§ **EXERCISE INSTRUCTIONS**: Your answer must consist of the records below, reproduced exactly, with every picture removed.

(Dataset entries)
[Start of section]

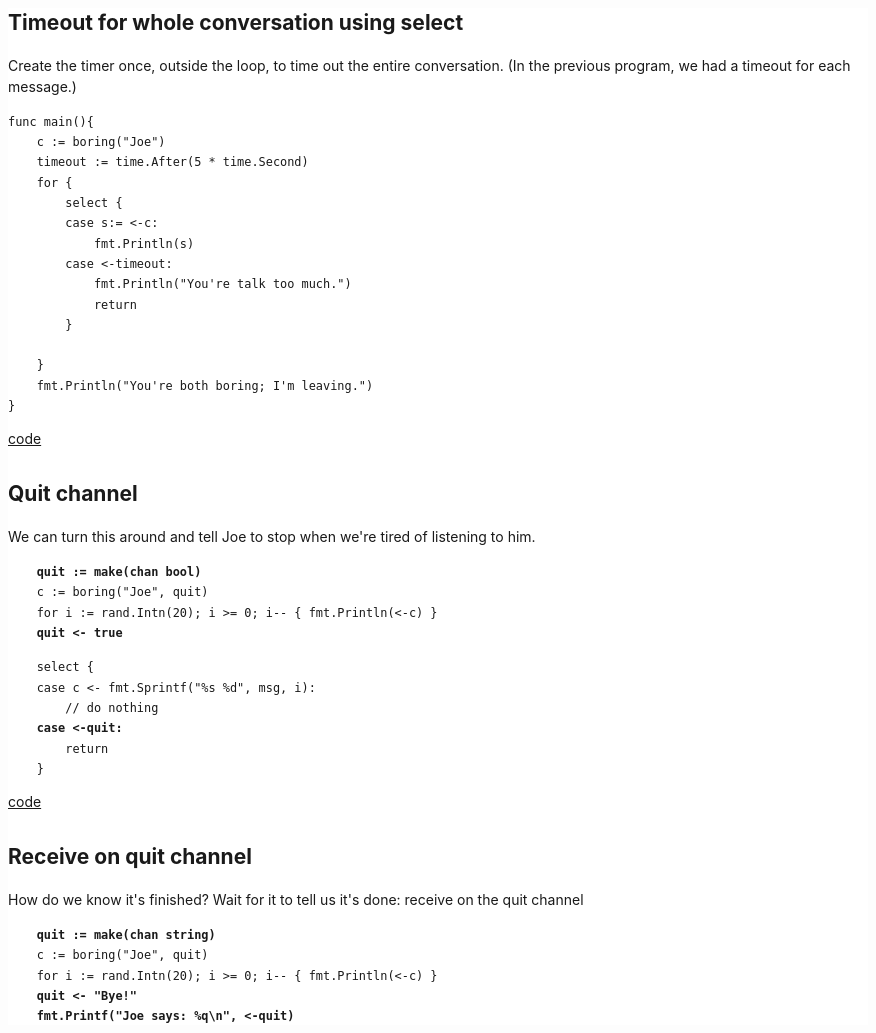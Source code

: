 ## Timeout for whole conversation using select ##

Create the timer once, outside the loop, to time out the entire conversation.
(In the previous program, we had a timeout for each message.)

<pre><code>func main(){
	c := boring("Joe")
	timeout := time.After(5 * time.Second)
	for {
		select {
		case s:= &lt;-c:
			fmt.Println(s)
		case &lt;-timeout:
			fmt.Println("You're talk too much.")
			return
		}
		
	}
	fmt.Println("You're both boring; I'm leaving.")
}
</code></pre>
[code](<boring12.go>)

## Quit channel ##

We can turn this around and tell Joe to stop when we're tired of listening to him.

<pre><code>    <strong>quit := make(chan bool)</strong>
	c := boring("Joe", quit)
	for i := rand.Intn(20); i >= 0; i-- { fmt.Println(&lt;-c) }
	<strong>quit &lt;- true</strong>
</code></pre>

<pre><code>    select {
	case c &lt;- fmt.Sprintf("%s %d", msg, i):
		// do nothing
	<strong>case &lt;-quit:</strong>
		return
	}
</code></pre>
[code](<boring13.go>)

## Receive on quit channel ##

How do we know it's finished? Wait for it to tell us it's done: receive on the quit channel

<pre><code>    <strong>quit := make(chan string)</strong>
	c := boring("Joe", quit)
	for i := rand.Intn(20); i >= 0; i-- { fmt.Println(<-c) }
	<strong>quit <- "Bye!"</strong>
	<strong>fmt.Printf("Joe says: %q\n", &lt;-quit)</strong>
</code></pre>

[End of section]

§ **EXPECTED OUTPUT**:
Source code

: ## Timeout for whole conversation using select ##

Create the timer once, outside the loop, to time out the entire conversation.
(In the previous program, we had a timeout for each message.)

<pre><code>func main(){
	c := boring("Joe")
	timeout := time.After(5 * time.Second)
	for {
		select {
		case s:= &lt;-c:
			fmt.Println(s)
		case &lt;-timeout:
			fmt.Println("You're talk too much.")
			return
		}
		
	}
	fmt.Println("You're both boring; I'm leaving.")
}
</code></pre>
[code](<boring12.go>)

## Quit channel ##

We can turn this around and tell Joe to stop when we're tired of listening to him.

<pre><code>    <strong>quit := make(chan bool)</strong>
	c := boring("Joe", quit)
	for i := rand.Intn(20); i >= 0; i-- { fmt.Println(&lt;-c) }
	<strong>quit &lt;- true</strong>
</code></pre>

<pre><code>    select {
	case c &lt;- fmt.Sprintf("%s %d", msg, i):
		// do nothing
	<strong>case &lt;-quit:</strong>
		return
	}
</code></pre>
[code](<boring13.go>)

## Receive on quit channel ##

How do we know it's finished? Wait for it to tell us it's done: receive on the quit channel

<pre><code>    <strong>quit := make(chan string)</strong>
	c := boring("Joe", quit)
	for i := rand.Intn(20); i >= 0; i-- { fmt.Println(<-c) }
	<strong>quit <- "Bye!"</strong>
	<strong>fmt.Printf("Joe says: %q\n", &lt;-quit)</strong>
</code></pre>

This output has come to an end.